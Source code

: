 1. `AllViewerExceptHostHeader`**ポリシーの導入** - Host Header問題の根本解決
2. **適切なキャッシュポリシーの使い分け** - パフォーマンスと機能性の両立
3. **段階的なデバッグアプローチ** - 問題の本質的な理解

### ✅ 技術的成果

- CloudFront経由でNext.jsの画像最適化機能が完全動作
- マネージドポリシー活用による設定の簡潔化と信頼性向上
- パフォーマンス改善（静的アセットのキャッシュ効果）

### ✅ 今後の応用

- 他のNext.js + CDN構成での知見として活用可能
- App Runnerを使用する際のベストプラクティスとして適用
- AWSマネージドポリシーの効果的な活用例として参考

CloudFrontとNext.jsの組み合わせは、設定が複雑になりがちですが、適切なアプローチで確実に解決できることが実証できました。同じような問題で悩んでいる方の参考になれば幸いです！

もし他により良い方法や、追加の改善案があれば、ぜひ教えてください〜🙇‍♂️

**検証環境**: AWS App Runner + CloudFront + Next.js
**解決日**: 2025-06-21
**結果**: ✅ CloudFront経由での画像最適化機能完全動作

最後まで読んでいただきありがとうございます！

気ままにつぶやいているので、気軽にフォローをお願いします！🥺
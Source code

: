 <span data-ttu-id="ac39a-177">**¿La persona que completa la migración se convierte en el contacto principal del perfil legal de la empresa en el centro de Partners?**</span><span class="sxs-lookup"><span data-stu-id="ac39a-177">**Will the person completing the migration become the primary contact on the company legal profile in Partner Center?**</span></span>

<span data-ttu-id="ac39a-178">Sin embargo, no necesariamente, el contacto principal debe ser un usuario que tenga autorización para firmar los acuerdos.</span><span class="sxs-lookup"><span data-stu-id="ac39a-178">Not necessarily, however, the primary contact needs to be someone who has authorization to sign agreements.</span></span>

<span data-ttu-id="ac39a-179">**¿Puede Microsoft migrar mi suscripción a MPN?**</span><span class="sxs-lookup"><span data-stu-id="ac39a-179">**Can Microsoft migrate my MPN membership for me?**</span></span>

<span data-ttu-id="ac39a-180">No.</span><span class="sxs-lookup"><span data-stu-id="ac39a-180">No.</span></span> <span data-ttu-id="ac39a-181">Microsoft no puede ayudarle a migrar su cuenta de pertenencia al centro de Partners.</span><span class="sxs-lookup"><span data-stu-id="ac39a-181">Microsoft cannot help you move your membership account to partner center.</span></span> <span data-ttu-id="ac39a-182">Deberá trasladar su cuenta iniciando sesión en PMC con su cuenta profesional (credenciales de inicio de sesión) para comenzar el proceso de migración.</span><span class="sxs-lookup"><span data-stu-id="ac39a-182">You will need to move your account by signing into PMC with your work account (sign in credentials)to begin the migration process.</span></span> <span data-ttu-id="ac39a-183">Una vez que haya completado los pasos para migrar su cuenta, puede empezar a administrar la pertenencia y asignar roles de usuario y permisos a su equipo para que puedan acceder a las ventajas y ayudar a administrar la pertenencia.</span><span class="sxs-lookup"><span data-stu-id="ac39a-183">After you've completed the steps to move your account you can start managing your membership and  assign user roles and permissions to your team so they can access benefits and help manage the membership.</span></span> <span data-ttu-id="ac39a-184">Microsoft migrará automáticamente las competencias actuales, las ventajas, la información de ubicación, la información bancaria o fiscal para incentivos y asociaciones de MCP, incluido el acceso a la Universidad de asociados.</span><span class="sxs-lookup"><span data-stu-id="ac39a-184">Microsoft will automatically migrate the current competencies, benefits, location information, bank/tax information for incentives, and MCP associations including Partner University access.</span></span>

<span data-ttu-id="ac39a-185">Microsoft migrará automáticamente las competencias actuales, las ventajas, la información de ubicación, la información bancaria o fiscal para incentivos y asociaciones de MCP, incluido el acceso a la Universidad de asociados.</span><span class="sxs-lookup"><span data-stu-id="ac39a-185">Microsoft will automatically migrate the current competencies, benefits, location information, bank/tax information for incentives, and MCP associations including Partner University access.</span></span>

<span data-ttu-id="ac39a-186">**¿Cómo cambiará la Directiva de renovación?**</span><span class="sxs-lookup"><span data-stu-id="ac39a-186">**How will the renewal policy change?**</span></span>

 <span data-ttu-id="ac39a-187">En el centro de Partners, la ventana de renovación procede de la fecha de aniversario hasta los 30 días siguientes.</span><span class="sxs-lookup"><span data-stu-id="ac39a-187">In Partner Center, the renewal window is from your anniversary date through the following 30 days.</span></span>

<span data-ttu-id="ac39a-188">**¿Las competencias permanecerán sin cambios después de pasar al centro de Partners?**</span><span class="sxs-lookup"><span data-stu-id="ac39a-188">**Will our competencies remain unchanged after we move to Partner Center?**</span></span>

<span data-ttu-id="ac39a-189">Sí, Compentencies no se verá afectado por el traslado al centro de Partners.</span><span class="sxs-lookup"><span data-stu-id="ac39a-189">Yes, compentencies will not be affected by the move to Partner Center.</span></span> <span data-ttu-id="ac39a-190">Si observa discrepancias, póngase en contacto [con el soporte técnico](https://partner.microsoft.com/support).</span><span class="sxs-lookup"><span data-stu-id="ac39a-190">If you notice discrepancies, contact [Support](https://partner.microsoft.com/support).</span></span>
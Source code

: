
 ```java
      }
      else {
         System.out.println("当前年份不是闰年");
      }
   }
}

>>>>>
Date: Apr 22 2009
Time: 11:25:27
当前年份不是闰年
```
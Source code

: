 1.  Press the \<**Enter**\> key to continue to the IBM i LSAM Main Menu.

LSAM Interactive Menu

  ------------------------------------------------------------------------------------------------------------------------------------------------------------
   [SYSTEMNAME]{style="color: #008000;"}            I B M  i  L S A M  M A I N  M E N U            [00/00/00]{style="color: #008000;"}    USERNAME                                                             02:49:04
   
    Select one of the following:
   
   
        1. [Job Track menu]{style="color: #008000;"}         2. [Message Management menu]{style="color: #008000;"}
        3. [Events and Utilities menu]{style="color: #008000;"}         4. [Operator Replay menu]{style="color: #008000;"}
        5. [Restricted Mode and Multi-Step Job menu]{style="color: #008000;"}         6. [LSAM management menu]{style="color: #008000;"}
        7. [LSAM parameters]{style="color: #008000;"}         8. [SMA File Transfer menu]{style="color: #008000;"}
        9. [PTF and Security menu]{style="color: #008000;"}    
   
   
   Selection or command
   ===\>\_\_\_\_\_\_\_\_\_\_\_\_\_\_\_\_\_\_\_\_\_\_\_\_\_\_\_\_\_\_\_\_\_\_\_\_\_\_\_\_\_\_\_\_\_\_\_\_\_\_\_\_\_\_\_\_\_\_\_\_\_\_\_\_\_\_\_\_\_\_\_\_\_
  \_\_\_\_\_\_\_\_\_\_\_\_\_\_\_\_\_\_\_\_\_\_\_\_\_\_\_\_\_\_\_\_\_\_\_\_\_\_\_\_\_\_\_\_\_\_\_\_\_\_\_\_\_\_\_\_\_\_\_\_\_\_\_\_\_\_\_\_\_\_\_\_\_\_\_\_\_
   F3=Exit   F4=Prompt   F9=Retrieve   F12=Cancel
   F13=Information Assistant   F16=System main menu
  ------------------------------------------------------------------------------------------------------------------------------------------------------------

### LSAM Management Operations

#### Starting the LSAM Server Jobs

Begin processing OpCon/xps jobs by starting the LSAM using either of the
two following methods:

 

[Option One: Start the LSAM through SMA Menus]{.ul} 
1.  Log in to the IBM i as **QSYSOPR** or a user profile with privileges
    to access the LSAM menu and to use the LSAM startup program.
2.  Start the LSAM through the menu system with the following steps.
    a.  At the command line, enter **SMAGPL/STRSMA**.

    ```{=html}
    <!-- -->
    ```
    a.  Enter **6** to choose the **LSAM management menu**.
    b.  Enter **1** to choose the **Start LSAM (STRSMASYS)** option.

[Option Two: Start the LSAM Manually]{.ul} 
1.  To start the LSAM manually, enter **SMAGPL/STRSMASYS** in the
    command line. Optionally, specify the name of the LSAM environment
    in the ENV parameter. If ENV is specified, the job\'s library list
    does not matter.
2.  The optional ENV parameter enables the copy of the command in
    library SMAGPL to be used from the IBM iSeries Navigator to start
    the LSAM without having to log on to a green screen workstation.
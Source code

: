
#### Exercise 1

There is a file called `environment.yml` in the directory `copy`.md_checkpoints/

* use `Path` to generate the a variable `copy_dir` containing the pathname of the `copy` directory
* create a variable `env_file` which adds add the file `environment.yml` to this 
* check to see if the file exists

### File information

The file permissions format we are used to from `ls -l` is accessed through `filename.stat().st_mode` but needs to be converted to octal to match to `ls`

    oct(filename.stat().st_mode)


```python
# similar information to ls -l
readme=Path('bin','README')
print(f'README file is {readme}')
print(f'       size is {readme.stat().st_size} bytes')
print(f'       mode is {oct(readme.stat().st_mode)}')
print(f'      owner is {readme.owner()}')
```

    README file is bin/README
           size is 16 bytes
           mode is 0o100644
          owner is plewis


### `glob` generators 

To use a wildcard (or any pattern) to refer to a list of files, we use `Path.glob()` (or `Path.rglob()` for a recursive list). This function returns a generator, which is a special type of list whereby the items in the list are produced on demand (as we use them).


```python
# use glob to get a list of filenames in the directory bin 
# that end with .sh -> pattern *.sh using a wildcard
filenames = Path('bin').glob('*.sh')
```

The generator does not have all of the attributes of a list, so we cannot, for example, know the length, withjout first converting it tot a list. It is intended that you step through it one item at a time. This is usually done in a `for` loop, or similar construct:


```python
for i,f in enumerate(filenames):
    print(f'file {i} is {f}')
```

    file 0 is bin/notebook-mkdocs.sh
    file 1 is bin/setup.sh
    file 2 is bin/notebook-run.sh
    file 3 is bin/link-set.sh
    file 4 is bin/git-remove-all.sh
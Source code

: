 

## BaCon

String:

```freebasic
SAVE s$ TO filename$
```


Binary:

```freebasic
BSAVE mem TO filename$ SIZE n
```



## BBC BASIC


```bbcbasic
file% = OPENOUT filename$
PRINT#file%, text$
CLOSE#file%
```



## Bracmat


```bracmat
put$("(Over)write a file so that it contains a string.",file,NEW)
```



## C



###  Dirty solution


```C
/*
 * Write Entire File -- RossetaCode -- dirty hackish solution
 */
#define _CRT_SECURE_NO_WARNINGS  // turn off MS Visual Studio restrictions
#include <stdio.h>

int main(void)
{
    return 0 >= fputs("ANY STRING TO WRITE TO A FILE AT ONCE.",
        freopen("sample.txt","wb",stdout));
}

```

→ **REQUIRED ACTION**
The response should hold exactly the lines starting at the line with "#### Exercise 1" and ending at the line with "mode is 0o100644", and no other line of the material above.

→ **SOLUTION FOR THIS TASK**
#### Exercise 1

There is a file called `environment.yml` in the directory `copy`.md_checkpoints/

* use `Path` to generate the a variable `copy_dir` containing the pathname of the `copy` directory
* create a variable `env_file` which adds add the file `environment.yml` to this 
* check to see if the file exists

### File information

The file permissions format we are used to from `ls -l` is accessed through `filename.stat().st_mode` but needs to be converted to octal to match to `ls`

    oct(filename.stat().st_mode)


```python
# similar information to ls -l
readme=Path('bin','README')
print(f'README file is {readme}')
print(f'       size is {readme.stat().st_size} bytes')
print(f'       mode is {oct(readme.stat().st_mode)}')
print(f'      owner is {readme.owner()}')
```

    README file is bin/README
           size is 16 bytes
           mode is 0o100644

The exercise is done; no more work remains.